§ **What is required**
Write out the listing below character for character, though without its pictures.

§ **Records shown**
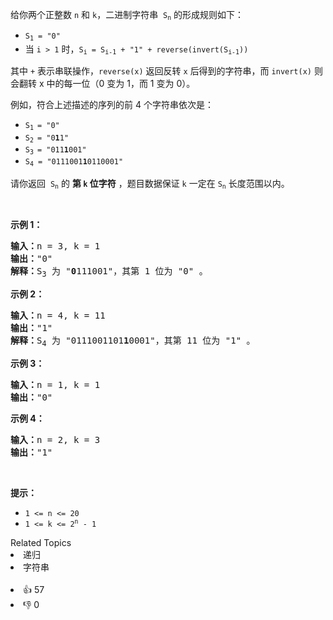 <p>给你两个正整数 <code>n</code> 和 <code>k</code>，二进制字符串&nbsp; <code>S<sub>n</sub></code> 的形成规则如下：</p>

<ul> 
 <li><code>S<sub>1</sub>&nbsp;= "0"</code></li> 
 <li>当 <code>i &gt; 1</code> 时，<code>S<sub>i</sub>&nbsp;=&nbsp;S<sub>i-1</sub>&nbsp;+ "1" + reverse(invert(S<sub>i-1</sub>))</code></li> 
</ul>

<p>其中 <code>+</code> 表示串联操作，<code>reverse(x)</code> 返回反转 <code>x</code> 后得到的字符串，而 <code>invert(x)</code> 则会翻转 x 中的每一位（0 变为 1，而 1 变为 0）。</p>

<p>例如，符合上述描述的序列的前 4 个字符串依次是：</p>

<ul> 
 <li><code>S<sub>1&nbsp;</sub>= "0"</code></li> 
 <li><code>S<sub>2&nbsp;</sub>= "0<strong>1</strong>1"</code></li> 
 <li><code>S<sub>3&nbsp;</sub>= "011<strong>1</strong>001"</code></li> 
 <li><code>S<sub>4</sub> = "0111001<strong>1</strong>0110001"</code></li> 
</ul>

<p>请你返回&nbsp; <code>S<sub>n</sub></code> 的 <strong>第 <code>k</code> 位字符</strong> ，题目数据保证 <code>k</code> 一定在 <code>S<sub>n</sub></code> 长度范围以内。</p>

<p>&nbsp;</p>

<p><strong>示例 1：</strong></p>

<pre>
<strong>输入：</strong>n = 3, k = 1
<strong>输出：</strong>"0"
<strong>解释：</strong>S<sub>3</sub> 为 "<strong>0</strong>111001"，其第 1 位为 "0" 。
</pre>

<p><strong>示例 2：</strong></p>

<pre>
<strong>输入：</strong>n = 4, k = 11
<strong>输出：</strong>"1"
<strong>解释：</strong>S<sub>4</sub> 为 "0111001101<strong>1</strong>0001"，其第 11 位为 "1" 。
</pre>

<p><strong>示例 3：</strong></p>

<pre>
<strong>输入：</strong>n = 1, k = 1
<strong>输出：</strong>"0"
</pre>

<p><strong>示例 4：</strong></p>

<pre>
<strong>输入：</strong>n = 2, k = 3
<strong>输出：</strong>"1"
</pre>

<p>&nbsp;</p>

<p><strong>提示：</strong></p>

<ul> 
 <li><code>1 &lt;= n &lt;= 20</code></li> 
 <li><code>1 &lt;= k &lt;= 2<sup>n</sup> - 1</code></li> 
</ul>

<div><div>Related Topics</div><div><li>递归</li><li>字符串</li></div></div><br><div><li>👍 57</li><li>👎 0</li></div>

§ **Exercise output**
 <p>给你两个正整数 <code>n</code> 和 <code>k</code>，二进制字符串&nbsp; <code>S<sub>n</sub></code> 的形成规则如下：</p>

<ul> 
 <li><code>S<sub>1</sub>&nbsp;= "0"</code></li> 
 <li>当 <code>i &gt; 1</code> 时，<code>S<sub>i</sub>&nbsp;=&nbsp;S<sub>i-1</sub>&nbsp;+ "1" + reverse(invert(S<sub>i-1</sub>))</code></li> 
</ul>

<p>其中 <code>+</code> 表示串联操作，<code>reverse(x)</code> 返回反转 <code>x</code> 后得到的字符串，而 <code>invert(x)</code> 则会翻转 x 中的每一位（0 变为 1，而 1 变为 0）。</p>

<p>例如，符合上述描述的序列的前 4 个字符串依次是：</p>

<ul> 
 <li><code>S<sub>1&nbsp;</sub>= "0"</code></li> 
 <li><code>S<sub>2&nbsp;</sub>= "0<strong>1</strong>1"</code></li> 
 <li><code>S<sub>3&nbsp;</sub>= "011<strong>1</strong>001"</code></li> 
 <li><code>S<sub>4</sub> = "0111001<strong>1</strong>0110001"</code></li> 
</ul>

<p>请你返回&nbsp; <code>S<sub>n</sub></code> 的 <strong>第 <code>k</code> 位字符</strong> ，题目数据保证 <code>k</code> 一定在 <code>S<sub>n</sub></code> 长度范围以内。</p>

<p>&nbsp;</p>

<p><strong>示例 1：</strong></p>

<pre>
<strong>输入：</strong>n = 3, k = 1
<strong>输出：</strong>"0"
<strong>解释：</strong>S<sub>3</sub> 为 "<strong>0</strong>111001"，其第 1 位为 "0" 。
</pre>

<p><strong>示例 2：</strong></p>

<pre>
<strong>输入：</strong>n = 4, k = 11
<strong>输出：</strong>"1"
<strong>解释：</strong>S<sub>4</sub> 为 "0111001101<strong>1</strong>0001"，其第 11 位为 "1" 。
</pre>

<p><strong>示例 3：</strong></p>

<pre>
<strong>输入：</strong>n = 1, k = 1
<strong>输出：</strong>"0"
</pre>

<p><strong>示例 4：</strong></p>

<pre>
<strong>输入：</strong>n = 2, k = 3
<strong>输出：</strong>"1"
</pre>

<p>&nbsp;</p>

<p><strong>提示：</strong></p>

<ul> 
 <li><code>1 &lt;= n &lt;= 20</code></li> 
 <li><code>1 &lt;= k &lt;= 2<sup>n</sup> - 1</code></li> 
</ul>

<div><div>Related Topics</div><div><li>递归</li><li>字符串</li></div></div><br><div><li>👍 57</li><li>👎 0</li></div>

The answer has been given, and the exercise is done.